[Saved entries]
------------

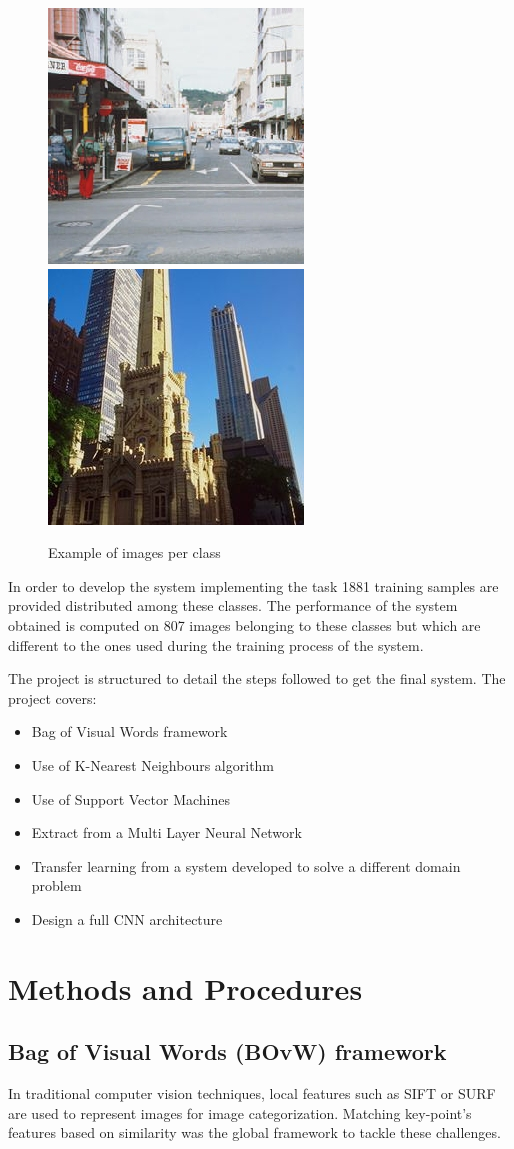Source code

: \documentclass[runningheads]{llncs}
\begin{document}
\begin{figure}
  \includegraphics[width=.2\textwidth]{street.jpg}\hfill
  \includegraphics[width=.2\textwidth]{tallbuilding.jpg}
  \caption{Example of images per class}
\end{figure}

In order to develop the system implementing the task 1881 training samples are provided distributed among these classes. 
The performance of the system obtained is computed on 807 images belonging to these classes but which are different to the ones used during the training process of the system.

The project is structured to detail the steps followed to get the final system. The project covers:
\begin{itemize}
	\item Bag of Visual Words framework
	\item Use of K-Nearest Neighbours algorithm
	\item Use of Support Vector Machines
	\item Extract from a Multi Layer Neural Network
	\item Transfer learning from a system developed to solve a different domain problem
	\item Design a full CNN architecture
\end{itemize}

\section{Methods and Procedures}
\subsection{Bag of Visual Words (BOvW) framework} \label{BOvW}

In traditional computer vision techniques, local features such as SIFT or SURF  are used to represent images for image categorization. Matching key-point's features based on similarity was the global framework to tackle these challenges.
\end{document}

------------

Requirement ->
Collect each line above holding the string "textwidth".

Task response ->
  \includegraphics[width=.2\textwidth]{street.jpg}\hfill
  \includegraphics[width=.2\textwidth]{tallbuilding.jpg}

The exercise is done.